Es difícil exagerar lo divertida que es esta primera hora: una especie de riff de, entre otras cosas, el terrible clásico de culto de Ron Underwood “Tremors”, sólo ampliado y tremendamente caro, con el genio director de fotografía Hong Kyung-pyo (“Parasite”, “Burning”, “The Wailing”) empuñando su cámara flotante con una gracia descarada que en sí misma parece un comentario sarcástico sobre el caos y la carnicería total de Lee. Diseño de producción por Hwokyoung.

Hay equipos y esa mierda: Bum-seok conoce a un hombre mayor escondido debajo de un puente con un arco y una flecha y emprende una breve incursión a cazar monstruos con él. Termina en una tragedia muy divertida cuando los dos hombres abren fuego contra el monstruo a través de una puerta cerrada, sólo para descubrir que en realidad es el carnicero local que llama. El desventurado lanzador de carne dice por el auricular: “Cariño, te llamaré de nuevo”, antes de echar un vistazo a sus probables heridas de bala mortales y desplomarse en el suelo. Después de lo cual tenemos un poco más de parodias de comedia mientras Bum-seok intenta superar las dificultades prácticas de hacer que un viejecito levante a un carnicero grande, perforado y con fugas boca arriba en el hospital.

Es un placer infinito ver un cine tan excepcional, cuidadoso y reflexivo aplicado a un dispositivo tan alegremente genérico. Incluso cuando ciertos trucos se vuelven evidentes, cada nueva repetición de alguna manera agrega más que la anterior. Para la pura emoción de un torrente de sangre de alto octanaje, por ejemplo, hay muy pocas cosas que puedan superar el efecto cuando un automóvil a toda velocidad hace un giro en U y la vertiginosa cámara gira para verlo retroceder, alejándose ahora de él, como si la cámara misma hubiera acumulado tanto impulso cinético que esencialmente necesitara la longitud de una pista para poder cambiar de rumbo. Y luego, justo cuando todo va tan bien (para nosotros, si no para los personajes en su mayoría muertos), vemos a la criatura, esta interpretada en captura de movimiento por Cameron Britton.

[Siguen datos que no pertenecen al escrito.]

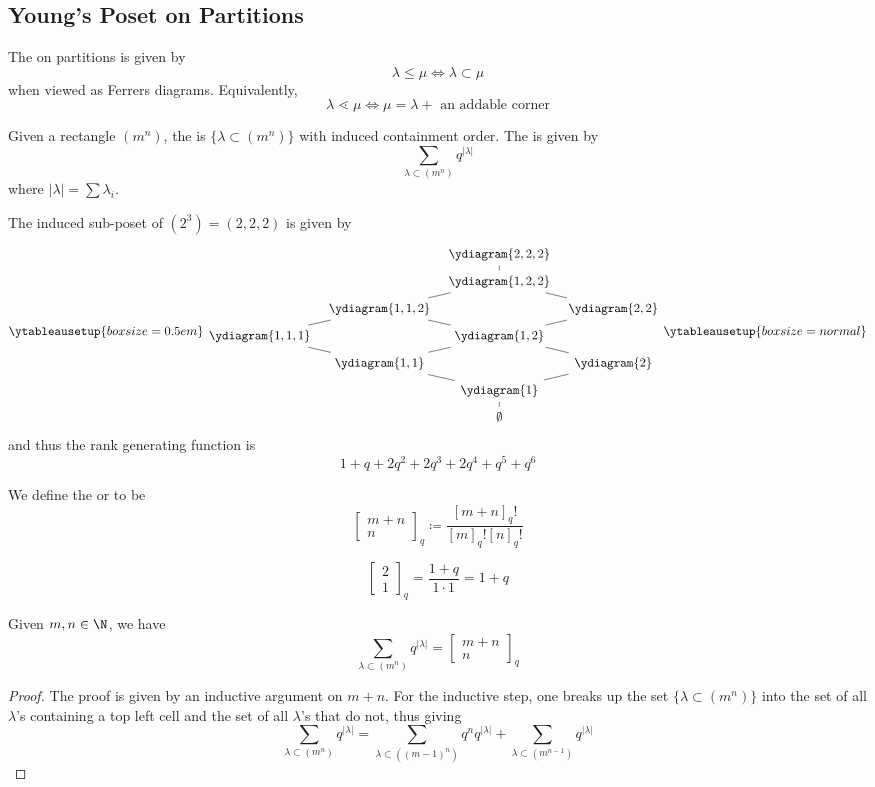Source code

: \documentclass[11pt,leqno,oneside]{amsart}
\numberwithin{thm}{section}
\newcommand{\defeq}{\coloneqq}
\newcommand{\coveredby}{\mathrel{\lessdot}}
\newcommand{\quantumBinom}[3][q]{\left[ \begin{array}{c} #2 \\
                                          #3 \end{array} \right]_#1}
\newcommand{\qbinom}{\quantumBinom}
\begin{document}
\subsection{Young's Poset on Partitions}
\begin{defn}
  The  on partitions is given by \[
    \lambda \leq \mu \iff \lambda \subset \mu
  \]
  when viewed as Ferrers diagrams. Equivalently, \[
    \lambda \coveredby \mu \iff \mu = \lambda + \text{ an addable corner}
  \]
\end{defn}
\begin{defn}
  Given a rectangle \((m^n)\), the  is \(\{\lambda \subset (m^n)\}\) with induced
  containment order.   The  is given
  by \[
    \sum_{\lambda \subset (m^n)} q^{|\lambda|}
  \]
  where \(|\lambda| = \sum \lambda_i\).
\end{defn}
\begin{example}
  The induced sub-poset of \((2^3) = (2,2,2)\) is given by \[
    \ytableausetup{boxsize=0.5em}
    \begin{tikzcd}[row sep=tiny, column sep=tiny]
      &&\ydiagram{2,2,2} \ar[d,dash]& \\
      &&\ydiagram{1,2,2} \ar[ld,dash] \ar[rd,dash]&\\
      &\ydiagram{1,1,2} \ar[ld,dash] \ar[rd,dash]&&\ydiagram{2,2} \ar[ld,dash]\\
      \ydiagram{1,1,1}\ar[rd, dash]&&\ydiagram{1,2} \ar[ld,dash]
      \ar[rd,dash]&\\
      &\ydiagram{1,1}\ar[rd,dash]&&\ydiagram{2}\ar[ld,dash]\\
      &&\ydiagram{1}\ar[d,dash]&\\
      &&\emptyset&
    \end{tikzcd}
    \ytableausetup{boxsize=normal}
  \]
  and thus the rank generating function is \[
    1+q+2q^2+2q^3+2q^4+q^5+q^6
  \]
\end{example}
\begin{defn}
  We define the  or  to
  be \[
    \qbinom{m+n}{n} \defeq \frac{[m+n]_q!}{[m]_q![n]_q!}
  \]
\end{defn}
\begin{example}
  \[
    \qbinom{2}{1} = \frac{1+q}{1 \cdot 1} = 1+q
  \]
\end{example}
\begin{prop}
  Given \(m,n \in \N\), we have \[
    \sum_{\lambda \subset (m^n)} q^{|\lambda|} = \qbinom{m+n}{n}
  \]
\end{prop}
\begin{proof}
  The proof is given by an inductive argument on \(m+n\). For the
  inductive step, one breaks up the set \(\{\lambda \subset (m^n)\}\)
  into the set of all \(\lambda\)'s containing a top left cell and the
  set of all \(\lambda\)'s that do not, thus giving \[
    \sum_{\lambda \subset (m^n)} q^{|\lambda|} = \sum_{\lambda \subset
    ((m-1)^n)} q^n q^{|\lambda|} + \sum_{\lambda \subset
    (m^{n-1})} q^{|\lambda|}
  \]
\end{proof}
\end{document}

Tal vez siempre iba a ser una decepción, pero la estética ingrávida del videojuego de la vieja escuela del diseño del monstruo alienígena se destaca aún más en medio de la elegancia del mundo capturado por la cámara. Y estos problemas se amplifican en la parte media de esta película de 160 minutos, cuando los cazadores hacen sus propios descubrimientos en el bosque, los monstruos se multiplican y hay intentos poco entusiastas de darles una historia de fondo. Pero nada en su mitología es tan interesante como el hecho de que están interpretados por las mayores estrellas del cine internacional.

“Hope” es casi heroica –y extremadamente inusual para una película en competencia en Cannes, donde, para ser honesto, no encaja racionalmente– por su falta de peso temático o subtexto político/filosófico. Pero si quieres arriesgarte a sufrir un tirón muscular, puedes, al alcance de tu mano, leer el casting de Michael Fassbender, Alicia Vikander y Taylor Russell como el clan alienígena generado por computadora fuertemente disfrazado como una especie de astuta inversión de la alteridad tradicional de los actores asiáticos en los éxitos de taquilla de Hollywood. Pero sí, es exagerado. Y para cuando el último tercio de la película regrese a su vertiginoso ritmo de plátano, culminando en una persecución en la carretera, habrás aprendido a ignorar la mayoría de los locos efectos visuales de todos modos y a apreciar el drama humano, las acrobacias humanas (¿quizás este sea uno de los primeros contendientes al Oscar al mejor diseño de acrobacias?) y la inexpresiva comedia humana de esta película de encuentros extraterrestres.